Knowing marijuana smokers can get serious hunger pangs, one fast-food chain is looking to take advantage of the start of California’s legalization of pot for recreational use.
San Diego-based Jack in the Box plans will sell a weed-themed Merry Munchie Meal at three southern California locations in mid-January.
In November 2016, Californians approved Proposition 64, which legalized sales of recreational marijuana for adults starting Monday, the beginning of the new year.
The limited-time offer is in partnership with cannabis lifestyle website Merry Jane — itself an allusion to marijuana’s “mary jane” nickname — backed by rapper and TV game-show host Snoop Dogg.

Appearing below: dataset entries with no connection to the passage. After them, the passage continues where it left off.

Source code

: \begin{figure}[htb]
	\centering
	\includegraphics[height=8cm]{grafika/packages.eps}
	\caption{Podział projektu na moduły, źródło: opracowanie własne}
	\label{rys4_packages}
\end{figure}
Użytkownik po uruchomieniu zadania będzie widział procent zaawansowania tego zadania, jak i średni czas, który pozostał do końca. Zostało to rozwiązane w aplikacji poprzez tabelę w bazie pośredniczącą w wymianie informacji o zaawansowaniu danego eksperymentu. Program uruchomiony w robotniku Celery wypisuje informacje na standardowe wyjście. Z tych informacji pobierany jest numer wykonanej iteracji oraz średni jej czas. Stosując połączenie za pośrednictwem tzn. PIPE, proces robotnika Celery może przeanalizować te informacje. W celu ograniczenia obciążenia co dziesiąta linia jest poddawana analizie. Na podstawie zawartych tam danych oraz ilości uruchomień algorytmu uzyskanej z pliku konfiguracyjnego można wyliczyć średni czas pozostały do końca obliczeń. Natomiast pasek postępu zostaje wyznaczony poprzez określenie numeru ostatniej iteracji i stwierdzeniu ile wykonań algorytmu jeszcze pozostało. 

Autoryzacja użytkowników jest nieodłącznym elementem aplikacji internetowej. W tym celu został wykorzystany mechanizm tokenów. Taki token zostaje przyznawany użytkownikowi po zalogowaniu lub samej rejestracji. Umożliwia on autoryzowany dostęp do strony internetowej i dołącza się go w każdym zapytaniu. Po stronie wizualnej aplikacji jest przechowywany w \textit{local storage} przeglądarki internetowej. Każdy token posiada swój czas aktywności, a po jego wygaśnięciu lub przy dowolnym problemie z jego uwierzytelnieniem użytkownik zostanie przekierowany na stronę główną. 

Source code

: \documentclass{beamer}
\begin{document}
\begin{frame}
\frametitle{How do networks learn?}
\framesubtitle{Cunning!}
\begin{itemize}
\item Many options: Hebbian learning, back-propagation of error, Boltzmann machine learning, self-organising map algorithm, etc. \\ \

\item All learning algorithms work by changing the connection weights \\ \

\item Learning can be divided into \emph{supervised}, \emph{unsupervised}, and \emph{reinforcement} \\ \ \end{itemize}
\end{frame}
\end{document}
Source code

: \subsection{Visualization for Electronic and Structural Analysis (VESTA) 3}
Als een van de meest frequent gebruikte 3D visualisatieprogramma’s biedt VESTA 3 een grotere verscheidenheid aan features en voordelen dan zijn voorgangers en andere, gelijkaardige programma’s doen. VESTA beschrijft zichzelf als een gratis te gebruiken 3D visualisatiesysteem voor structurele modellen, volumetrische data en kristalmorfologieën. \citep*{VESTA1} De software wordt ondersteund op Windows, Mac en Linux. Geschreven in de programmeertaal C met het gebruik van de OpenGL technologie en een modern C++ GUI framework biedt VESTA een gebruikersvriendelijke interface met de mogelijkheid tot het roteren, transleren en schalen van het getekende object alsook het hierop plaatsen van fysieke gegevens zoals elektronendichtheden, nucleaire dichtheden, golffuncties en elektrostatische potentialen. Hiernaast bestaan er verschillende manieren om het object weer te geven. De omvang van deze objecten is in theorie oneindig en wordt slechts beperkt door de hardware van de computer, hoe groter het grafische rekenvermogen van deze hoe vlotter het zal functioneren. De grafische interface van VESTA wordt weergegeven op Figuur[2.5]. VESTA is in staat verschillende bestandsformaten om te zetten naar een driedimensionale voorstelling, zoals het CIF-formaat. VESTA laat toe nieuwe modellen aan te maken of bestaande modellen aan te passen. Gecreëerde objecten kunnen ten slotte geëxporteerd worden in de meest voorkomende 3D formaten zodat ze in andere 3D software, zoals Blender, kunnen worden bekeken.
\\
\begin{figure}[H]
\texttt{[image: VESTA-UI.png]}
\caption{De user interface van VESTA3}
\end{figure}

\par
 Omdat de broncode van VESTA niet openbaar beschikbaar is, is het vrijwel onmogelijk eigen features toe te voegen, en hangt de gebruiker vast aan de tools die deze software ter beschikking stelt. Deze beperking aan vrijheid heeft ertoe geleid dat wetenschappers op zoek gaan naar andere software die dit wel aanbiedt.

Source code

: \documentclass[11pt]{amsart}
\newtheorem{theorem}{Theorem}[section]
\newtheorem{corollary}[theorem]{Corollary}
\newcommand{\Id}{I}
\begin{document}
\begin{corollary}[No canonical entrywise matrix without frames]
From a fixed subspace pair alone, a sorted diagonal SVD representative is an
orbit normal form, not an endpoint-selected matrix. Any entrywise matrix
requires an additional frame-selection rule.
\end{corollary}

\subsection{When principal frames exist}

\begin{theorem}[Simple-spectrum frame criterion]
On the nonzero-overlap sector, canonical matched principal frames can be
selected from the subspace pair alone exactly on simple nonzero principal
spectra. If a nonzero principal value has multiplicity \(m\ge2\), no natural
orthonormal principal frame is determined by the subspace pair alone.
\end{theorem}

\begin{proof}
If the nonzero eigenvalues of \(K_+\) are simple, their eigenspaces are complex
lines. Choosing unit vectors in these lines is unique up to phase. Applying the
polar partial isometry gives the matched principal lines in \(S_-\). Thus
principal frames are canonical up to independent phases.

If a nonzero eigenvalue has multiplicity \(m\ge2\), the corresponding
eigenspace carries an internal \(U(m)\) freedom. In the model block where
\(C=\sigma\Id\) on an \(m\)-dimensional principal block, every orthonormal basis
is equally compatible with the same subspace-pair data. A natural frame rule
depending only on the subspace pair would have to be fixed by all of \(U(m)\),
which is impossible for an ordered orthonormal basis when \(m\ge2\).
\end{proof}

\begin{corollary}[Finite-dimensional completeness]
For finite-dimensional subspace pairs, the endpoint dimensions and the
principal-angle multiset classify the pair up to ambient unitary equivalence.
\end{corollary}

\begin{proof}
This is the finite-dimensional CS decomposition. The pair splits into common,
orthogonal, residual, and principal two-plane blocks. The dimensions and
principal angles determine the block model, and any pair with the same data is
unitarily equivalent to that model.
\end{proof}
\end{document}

The meal will be tested Jan. 18-25 at select Jack in the Box locations in Long Beach, Snoop’s hometown.
The meal box, part of Jack in the Box’s late-night menu, has half-servings of curly fries and onion rings, two tacos, five mini churros, three crispy chicken strips and a small drink. The price is $4.20 — April 20, or 4/20, is “Weed Day” — plus tax.
“We are about welcoming all of our guests, no matter what they’re craving or why they’re craving it,” Chief Marketing Officer Iwona Alter said in a statement.
Jack in the Box is hoping to create a buzz that will elevate the brand.
“They’re going to leap upon anything they can. It’s an occasion. Why not?” said Robert Passikoff, founder of Brand Keys, a New York-based brand research consultancy. “The brand generates the kind of audience that won’t be offended by it.”
Sixty-four percent of Americans support legalizing marijuana, according to a Harris Poll conducted in October.
While General Mill’s frozen pizza brand Totino’s has occasionally posted billboards suggesting people who are stoned should eat pizza rolls, don’t expect pot-related fast-food meals to become a trend.
“McDonald’s won’t do it. Burger King won’t do it,” Passikoff said. “Jack in the Box has nothing to lose by doing this. But a major brand would never do it, because they would be afraid of backlash from people who don’t have open minds about marijuana and drug culture.”
More pregnant women are using pot to ease nausea of morning sickness or heightened anxiety. Elizabeth Keatinge (@elizkeatinge) has more.
Founded in 1951, Jack in the Box is a regional brand with more than 2,200 restaurants.
The chain announced Dec. 19 that it was selling its beleaguered Mexican fast-casual brand Qdoba to publicly-traded investment group Apollo Global Management for approximately $305 million.
Shares of Jack in the Box were down about 1% Friday morning at $98.66.